» ENTRIES SHOWN
****

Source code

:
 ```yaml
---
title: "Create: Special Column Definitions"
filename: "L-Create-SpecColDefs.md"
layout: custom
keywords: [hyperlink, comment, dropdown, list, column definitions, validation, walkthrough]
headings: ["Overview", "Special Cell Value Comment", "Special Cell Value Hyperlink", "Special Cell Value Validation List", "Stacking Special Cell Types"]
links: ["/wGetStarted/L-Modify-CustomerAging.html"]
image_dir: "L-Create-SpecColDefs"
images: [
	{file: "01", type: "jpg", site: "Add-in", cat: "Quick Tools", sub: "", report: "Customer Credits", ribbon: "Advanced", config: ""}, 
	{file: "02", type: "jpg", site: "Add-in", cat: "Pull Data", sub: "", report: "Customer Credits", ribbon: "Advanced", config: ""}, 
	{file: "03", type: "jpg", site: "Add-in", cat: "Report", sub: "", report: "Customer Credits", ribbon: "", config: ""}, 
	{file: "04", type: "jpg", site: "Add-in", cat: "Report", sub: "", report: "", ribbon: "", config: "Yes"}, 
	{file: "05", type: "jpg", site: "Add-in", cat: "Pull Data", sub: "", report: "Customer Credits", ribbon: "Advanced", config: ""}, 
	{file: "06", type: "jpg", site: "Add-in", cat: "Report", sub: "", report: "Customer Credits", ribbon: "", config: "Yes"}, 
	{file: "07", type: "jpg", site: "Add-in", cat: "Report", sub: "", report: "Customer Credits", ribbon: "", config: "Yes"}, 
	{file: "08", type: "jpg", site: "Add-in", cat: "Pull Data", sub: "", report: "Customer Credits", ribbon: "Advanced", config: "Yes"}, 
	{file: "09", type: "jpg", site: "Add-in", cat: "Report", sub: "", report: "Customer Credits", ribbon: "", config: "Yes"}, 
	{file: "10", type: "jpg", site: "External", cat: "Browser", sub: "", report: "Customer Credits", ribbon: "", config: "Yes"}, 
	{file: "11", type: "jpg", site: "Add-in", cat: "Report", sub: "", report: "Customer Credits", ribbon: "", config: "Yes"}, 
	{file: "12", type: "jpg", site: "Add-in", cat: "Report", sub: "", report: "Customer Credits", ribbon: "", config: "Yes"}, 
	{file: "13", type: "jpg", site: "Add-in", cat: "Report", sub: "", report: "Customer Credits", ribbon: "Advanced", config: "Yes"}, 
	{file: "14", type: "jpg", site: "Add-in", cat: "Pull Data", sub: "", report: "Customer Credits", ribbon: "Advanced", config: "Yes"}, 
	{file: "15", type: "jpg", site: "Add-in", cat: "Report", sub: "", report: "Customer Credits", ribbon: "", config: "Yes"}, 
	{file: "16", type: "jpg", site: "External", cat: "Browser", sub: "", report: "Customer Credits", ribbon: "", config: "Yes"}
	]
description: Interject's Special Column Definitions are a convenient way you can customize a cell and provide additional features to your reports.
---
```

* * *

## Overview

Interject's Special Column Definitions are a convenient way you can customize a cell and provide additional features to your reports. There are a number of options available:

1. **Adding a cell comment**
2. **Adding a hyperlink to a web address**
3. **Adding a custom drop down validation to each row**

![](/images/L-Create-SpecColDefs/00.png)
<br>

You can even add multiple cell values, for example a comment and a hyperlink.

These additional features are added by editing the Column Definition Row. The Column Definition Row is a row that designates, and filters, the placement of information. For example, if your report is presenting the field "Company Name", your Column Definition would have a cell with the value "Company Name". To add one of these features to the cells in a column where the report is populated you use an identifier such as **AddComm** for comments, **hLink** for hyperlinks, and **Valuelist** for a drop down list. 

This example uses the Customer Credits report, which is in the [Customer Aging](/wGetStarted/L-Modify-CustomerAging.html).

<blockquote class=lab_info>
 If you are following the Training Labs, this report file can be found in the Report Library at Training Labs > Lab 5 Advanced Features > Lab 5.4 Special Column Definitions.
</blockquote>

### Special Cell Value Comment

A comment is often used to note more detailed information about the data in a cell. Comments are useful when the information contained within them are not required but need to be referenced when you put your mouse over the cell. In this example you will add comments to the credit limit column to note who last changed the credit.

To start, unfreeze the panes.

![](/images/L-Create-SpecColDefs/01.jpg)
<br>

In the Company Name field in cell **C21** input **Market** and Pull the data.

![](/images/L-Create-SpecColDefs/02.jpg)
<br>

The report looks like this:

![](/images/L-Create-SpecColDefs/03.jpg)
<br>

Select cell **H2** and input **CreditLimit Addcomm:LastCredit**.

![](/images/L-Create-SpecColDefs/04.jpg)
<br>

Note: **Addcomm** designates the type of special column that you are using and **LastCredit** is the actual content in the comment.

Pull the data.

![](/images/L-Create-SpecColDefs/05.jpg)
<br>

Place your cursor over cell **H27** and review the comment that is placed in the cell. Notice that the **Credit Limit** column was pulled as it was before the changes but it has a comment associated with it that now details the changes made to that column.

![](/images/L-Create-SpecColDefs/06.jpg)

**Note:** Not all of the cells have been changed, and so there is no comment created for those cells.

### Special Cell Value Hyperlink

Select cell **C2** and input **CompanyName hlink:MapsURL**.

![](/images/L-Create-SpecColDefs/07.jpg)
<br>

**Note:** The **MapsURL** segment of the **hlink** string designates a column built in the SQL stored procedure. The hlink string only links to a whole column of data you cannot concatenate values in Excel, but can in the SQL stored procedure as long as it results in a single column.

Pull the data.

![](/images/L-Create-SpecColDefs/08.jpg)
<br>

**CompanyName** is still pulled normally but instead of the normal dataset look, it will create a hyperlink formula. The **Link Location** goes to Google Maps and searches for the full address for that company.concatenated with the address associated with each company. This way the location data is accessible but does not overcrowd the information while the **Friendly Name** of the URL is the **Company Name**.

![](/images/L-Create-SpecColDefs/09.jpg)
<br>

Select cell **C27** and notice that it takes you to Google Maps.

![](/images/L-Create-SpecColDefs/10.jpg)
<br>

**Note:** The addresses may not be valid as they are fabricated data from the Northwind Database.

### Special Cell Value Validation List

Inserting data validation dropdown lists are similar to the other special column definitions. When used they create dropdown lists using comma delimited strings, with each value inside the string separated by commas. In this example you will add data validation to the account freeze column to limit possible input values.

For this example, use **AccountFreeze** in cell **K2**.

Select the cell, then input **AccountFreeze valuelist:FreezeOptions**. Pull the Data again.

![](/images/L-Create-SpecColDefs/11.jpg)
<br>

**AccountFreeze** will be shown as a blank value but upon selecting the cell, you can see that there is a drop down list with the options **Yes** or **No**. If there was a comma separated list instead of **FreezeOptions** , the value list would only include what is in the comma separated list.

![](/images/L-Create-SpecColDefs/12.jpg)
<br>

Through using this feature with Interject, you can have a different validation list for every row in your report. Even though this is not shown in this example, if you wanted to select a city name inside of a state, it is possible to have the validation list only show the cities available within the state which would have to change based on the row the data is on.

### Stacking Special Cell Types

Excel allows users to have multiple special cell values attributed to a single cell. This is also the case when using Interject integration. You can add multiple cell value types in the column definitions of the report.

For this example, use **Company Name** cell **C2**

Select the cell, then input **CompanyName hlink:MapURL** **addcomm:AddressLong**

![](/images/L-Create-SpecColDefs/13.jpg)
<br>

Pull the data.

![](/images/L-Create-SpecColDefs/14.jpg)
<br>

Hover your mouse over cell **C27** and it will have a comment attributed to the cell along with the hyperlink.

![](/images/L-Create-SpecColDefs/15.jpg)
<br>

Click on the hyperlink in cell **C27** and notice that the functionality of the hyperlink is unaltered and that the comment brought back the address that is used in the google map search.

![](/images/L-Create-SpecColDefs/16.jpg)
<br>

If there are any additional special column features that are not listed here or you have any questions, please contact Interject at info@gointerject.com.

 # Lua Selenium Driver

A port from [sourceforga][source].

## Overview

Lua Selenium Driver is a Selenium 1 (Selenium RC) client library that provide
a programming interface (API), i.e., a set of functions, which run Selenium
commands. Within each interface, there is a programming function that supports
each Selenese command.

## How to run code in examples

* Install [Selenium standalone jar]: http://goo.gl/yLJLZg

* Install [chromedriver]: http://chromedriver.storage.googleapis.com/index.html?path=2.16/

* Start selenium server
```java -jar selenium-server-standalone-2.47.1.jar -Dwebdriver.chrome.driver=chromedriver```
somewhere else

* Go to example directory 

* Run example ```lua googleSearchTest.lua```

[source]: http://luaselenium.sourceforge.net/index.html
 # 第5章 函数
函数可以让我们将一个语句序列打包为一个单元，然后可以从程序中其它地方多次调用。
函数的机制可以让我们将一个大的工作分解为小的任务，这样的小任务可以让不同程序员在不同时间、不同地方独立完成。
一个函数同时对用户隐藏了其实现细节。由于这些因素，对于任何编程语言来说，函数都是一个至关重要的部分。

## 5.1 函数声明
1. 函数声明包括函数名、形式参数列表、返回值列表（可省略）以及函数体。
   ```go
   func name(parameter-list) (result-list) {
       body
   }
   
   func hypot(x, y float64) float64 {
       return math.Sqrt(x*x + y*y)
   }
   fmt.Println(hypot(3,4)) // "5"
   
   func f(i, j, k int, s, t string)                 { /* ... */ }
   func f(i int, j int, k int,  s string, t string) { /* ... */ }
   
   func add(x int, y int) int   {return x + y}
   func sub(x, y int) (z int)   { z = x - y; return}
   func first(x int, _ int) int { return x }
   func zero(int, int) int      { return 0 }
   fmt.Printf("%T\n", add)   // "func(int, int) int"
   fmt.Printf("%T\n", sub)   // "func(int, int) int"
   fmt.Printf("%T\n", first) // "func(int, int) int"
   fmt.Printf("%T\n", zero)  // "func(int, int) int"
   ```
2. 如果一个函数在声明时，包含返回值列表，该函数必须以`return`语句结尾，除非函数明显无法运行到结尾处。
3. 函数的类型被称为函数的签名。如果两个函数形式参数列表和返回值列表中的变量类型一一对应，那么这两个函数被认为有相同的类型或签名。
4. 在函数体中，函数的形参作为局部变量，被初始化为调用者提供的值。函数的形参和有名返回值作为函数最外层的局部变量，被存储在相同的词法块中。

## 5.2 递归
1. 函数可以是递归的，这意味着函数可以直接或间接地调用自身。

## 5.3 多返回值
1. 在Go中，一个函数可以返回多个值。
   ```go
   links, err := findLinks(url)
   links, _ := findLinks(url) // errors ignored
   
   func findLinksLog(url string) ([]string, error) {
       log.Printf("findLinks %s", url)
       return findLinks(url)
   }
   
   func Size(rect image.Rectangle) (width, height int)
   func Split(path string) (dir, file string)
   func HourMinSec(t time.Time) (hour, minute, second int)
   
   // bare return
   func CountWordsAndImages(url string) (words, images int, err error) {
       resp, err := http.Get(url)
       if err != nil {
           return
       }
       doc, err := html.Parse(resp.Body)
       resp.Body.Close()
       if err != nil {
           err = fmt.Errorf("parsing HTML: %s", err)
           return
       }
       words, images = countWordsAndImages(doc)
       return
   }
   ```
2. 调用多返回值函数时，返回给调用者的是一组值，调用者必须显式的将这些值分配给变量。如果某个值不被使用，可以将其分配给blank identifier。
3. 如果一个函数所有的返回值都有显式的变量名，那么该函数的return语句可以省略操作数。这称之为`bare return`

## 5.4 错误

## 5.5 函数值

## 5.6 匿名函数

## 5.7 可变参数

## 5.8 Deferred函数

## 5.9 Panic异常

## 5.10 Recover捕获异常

****

» ABOUT THIS EXERCISE
Above are records; say how many of their lines contain the word "Stacking", giving only the number.

» ANSWER FOR THIS EXERCISE
2